Becoming Aware: Intersectionality in #BlackLivesMatter

Throughout the past few years, there has been a huge progress made in the #blacklivesmatter movement. Under a time of overwhelming political stress and social dysfunction, the #blacklivesmatter movement has not only brought up the need for awareness in the ways in which black women and men are victims of police brutality, but it has also allowed for people to become aware of the racism that is often ignored or disregarded in society. The first article I looked into was from Dissent Magazine (https://www.dissentmagazine.org/article/women-black-lives-matter-interview-marcia-chatelain) where the article introduces the movement, as well as the recent shift in agenda to focus more about exclusivity to support oppressed black and queer people. In this case, a discussion between Asoka and Chatelain revolves around the problems that are often left unnoticed in society; Chatelain also praises the movement’s focus around intersectionality and how it allows others to acknowledge the overlap between different groups and movements. By doing so, intersectionality becomes an important factor in approaching the #blacklivesmatter movement as a means of staying attentive to any overlap that may be considerably offensive.

In more research, I came across another article from The Hill (http://thehill.com/blogs/pundits-blog/civil-rights/325040-black-lives-matter-is-not-a-moment-but-a-movement) which focuses on how the #blacklivesmatter is not only a moment, but also a movement. In other words, the article underlines the idea that this is not only a snapshot created for awareness, but it is a transitioning and powerful agenda that aims to change mentalities. Furthermore, the article points out how intersectionality can essentially bring awareness to all members who are victims of oppression in the Black community, whether queer or female. By doing so, the #blacklivesmatter movement stresses the importance for a social shift towards justice and awareness. Since the movement is explained as inclusive, it does this through intersectionality to highlight the significance and need for social justice. Therefore, non-participants are allowed to understand and approach the movement in ways that will not harm or interfere with the agenda.

The last article I looked into was from the following link: http://prospect.org/article/inclusive-strength-blacklivesmatter

The article introduces the movement by mentioning several instances of police brutality on Black American citizens.

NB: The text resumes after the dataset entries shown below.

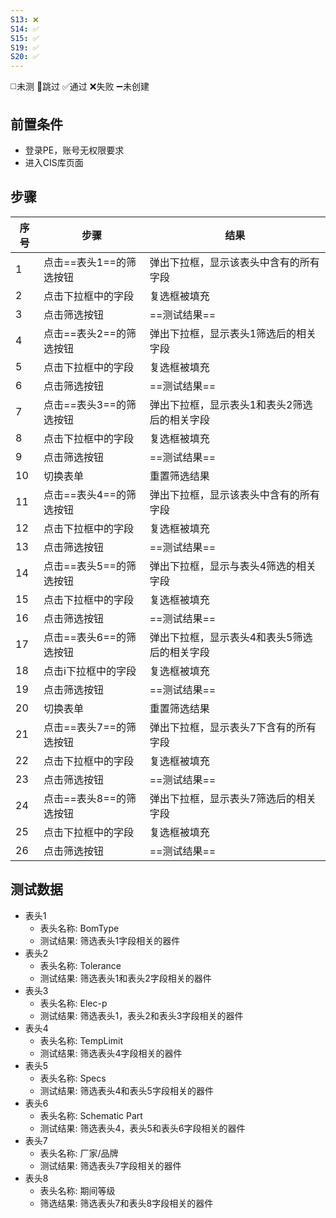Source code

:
 ```yaml
---
S13: ❌
S14: ✅
S15: ✅
S19: ✅
S20: ✅
---
```

◻️未测    🚫跳过     ✅通过    ❌失败     ➖未创建

## 前置条件

- 登录PE，账号无权限要求
- 进入CIS库页面

## 步骤

| 序号  | 步骤             | 结果                      |
| --- | -------------- | ----------------------- |
| 1   | 点击==表头1==的筛选按钮 | 弹出下拉框，显示该表头中含有的所有字段     |
| 2   | 点击下拉框中的字段      | 复选框被填充                  |
| 3   | 点击筛选按钮         | ==测试结果==                |
| 4   | 点击==表头2==的筛选按钮 | 弹出下拉框，显示表头1筛选后的相关字段     |
| 5   | 点击下拉框中的字段      | 复选框被填充                  |
| 6   | 点击筛选按钮         | ==测试结果==                |
| 7   | 点击==表头3==的筛选按钮 | 弹出下拉框，显示表头1和表头2筛选后的相关字段 |
| 8   | 点击下拉框中的字段      | 复选框被填充                  |
| 9   | 点击筛选按钮         | ==测试结果==                |
| 10  | 切换表单           | 重置筛选结果                  |
| 11  | 点击==表头4==的筛选按钮 | 弹出下拉框，显示该表头中含有的所有字段     |
| 12  | 点击下拉框中的字段      | 复选框被填充                  |
| 13  | 点击筛选按钮         | ==测试结果==                |
| 14  | 点击==表头5==的筛选按钮 | 弹出下拉框，显示与表头4筛选的相关字段     |
| 15  | 点击下拉框中的字段      | 复选框被填充                  |
| 16  | 点击筛选按钮         | ==测试结果==                |
| 17  | 点击==表头6==的筛选按钮 | 弹出下拉框，显示表头4和表头5筛选后的相关字段 |
| 18  | 点击i下拉框中的字段     | 复选框被填充                  |
| 19  | 点击筛选按钮         | ==测试结果==                |
| 20  | 切换表单           | 重置筛选结果                  |
| 21  | 点击==表头7==的筛选按钮 | 弹出下拉框，显示表头7下含有的所有字段     |
| 22  | 点击下拉框中的字段      | 复选框被填充                  |
| 23  | 点击筛选按钮         | ==测试结果==                |
| 24  | 点击==表头8==的筛选按钮 | 弹出下拉框，显示表头7筛选后的相关字段     |
| 25  | 点击下拉框中的字段      | 复选框被填充                  |
| 26  | 点击筛选按钮         | ==测试结果==                |

## 测试数据

- 表头1
	- 表头名称: BomType
	- 测试结果: 筛选表头1字段相关的器件
- 表头2
	- 表头名称: Tolerance
	- 测试结果: 筛选表头1和表头2字段相关的器件
- 表头3
	- 表头名称: Elec-p
	- 测试结果: 筛选表头1，表头2和表头3字段相关的器件
- 表头4
	- 表头名称: TempLimit
	- 测试结果: 筛选表头4字段相关的器件
- 表头5
	- 表头名称: Specs
	- 测试结果: 筛选表头4和表头5字段相关的器件
- 表头6
	- 表头名称: Schematic Part
	- 测试结果: 筛选表头4，表头5和表头6字段相关的器件
- 表头7
	- 表头名称: 厂家/品牌
	- 测试结果: 筛选表头7字段相关的器件
- 表头8
	- 表头名称: 期间等级
	- 筛选结果: 筛选表头7和表头8字段相关的器件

It then digs deeper in explaining how the movement was initiated and why it has been able to gain much public attention. The article also talks more about its involvement with intersectionality, as it remains an inclusive group that aims to spotlight the transgressions against oppressed people of color. By doing so, this article also explains the importance and significance of the movement due to a long, restless history of violence and brutality against oppressed communities. As a person of color myself, the intersectionality within the #blacklivesmatter movement allows me to fight for those oppressed and bring awareness to these communities/people, yet it also allows me to recognize my own privilege through my own Asian ethnicity. As being a non-black American citizen, it is important for me to understand the unjust amount of racism and brutality against the Black community, and can only hope that this movement will prove to be effective (which it has been so far).